What is the best way to pattern my shotgun. Should I pattern a 40 inch circle at 25, 30, and 40 yards? Do I count the number of pellets or just look to see what looks the best? Should I do this with my improved, modified and full chokes? Thank for the help.


----------



## rollin Oswald (Sep 1, 2007)

Patterning for shot distribution is a waste of time. Unless at least 20 shells of exactly the same loads, you will not get a shot distribution that will be a representative average.

If you're like many shooters and can be comfortable with a non-representative pattern, fire your gun at a 30" circle from 40 yards, the normal, comparative, patterning distance. (For competitive shooting such as trap and skeet, the distances used are 33 and 22 yards respectively.)

The causes of shot distribution variation include how the barrel is bored, its diameter, its length, the steel used, the choke, the temperature of the shells fired, the size of the shot, the wind conditions, the shell manufacturer, the powder, the wad used, the hull design and material and the hardness and roundness of the shot.

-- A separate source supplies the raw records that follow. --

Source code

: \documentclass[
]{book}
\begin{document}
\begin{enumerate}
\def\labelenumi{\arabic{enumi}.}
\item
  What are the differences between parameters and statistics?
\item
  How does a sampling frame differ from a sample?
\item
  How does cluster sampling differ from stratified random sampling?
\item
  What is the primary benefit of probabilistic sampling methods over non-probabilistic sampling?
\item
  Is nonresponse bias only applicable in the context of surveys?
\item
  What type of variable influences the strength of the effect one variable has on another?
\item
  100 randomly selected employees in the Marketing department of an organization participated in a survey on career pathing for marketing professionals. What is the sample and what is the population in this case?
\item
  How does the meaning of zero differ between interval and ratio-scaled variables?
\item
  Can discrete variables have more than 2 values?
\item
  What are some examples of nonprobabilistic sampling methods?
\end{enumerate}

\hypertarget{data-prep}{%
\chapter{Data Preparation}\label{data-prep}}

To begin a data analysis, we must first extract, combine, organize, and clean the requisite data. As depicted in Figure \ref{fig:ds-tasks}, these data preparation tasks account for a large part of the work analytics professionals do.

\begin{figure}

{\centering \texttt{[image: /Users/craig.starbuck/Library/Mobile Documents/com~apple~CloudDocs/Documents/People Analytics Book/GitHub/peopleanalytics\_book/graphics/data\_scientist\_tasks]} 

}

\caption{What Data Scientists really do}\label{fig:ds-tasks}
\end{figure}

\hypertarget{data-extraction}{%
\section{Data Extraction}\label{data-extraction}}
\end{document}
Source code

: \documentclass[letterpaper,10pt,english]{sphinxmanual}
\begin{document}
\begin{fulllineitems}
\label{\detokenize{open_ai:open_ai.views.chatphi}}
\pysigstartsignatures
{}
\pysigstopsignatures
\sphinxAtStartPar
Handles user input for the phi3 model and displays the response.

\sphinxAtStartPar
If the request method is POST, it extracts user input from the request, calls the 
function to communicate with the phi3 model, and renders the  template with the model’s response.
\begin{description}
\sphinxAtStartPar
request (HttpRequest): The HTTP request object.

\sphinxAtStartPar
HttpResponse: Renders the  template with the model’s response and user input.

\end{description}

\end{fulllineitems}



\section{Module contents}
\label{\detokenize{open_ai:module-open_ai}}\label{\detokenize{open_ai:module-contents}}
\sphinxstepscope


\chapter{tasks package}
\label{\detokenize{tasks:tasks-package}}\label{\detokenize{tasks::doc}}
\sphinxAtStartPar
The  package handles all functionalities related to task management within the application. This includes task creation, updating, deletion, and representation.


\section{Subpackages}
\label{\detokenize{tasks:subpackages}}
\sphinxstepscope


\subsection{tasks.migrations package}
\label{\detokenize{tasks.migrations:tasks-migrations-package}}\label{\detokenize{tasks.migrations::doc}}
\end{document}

Patterning is also a two-dimensional representation of a three dimensional event. Not all the shot fired arrive at a target at the same time. Shot forms a string that can be as long as 15 feet. Yes, it can be moving at more than 1200 feet per second but if a long sheet of paper is used as a patterning board and is crossing at 40 mph at a distance of 40 yards, the shot will be distributed horizontally over more than 15 feet of paper.


----------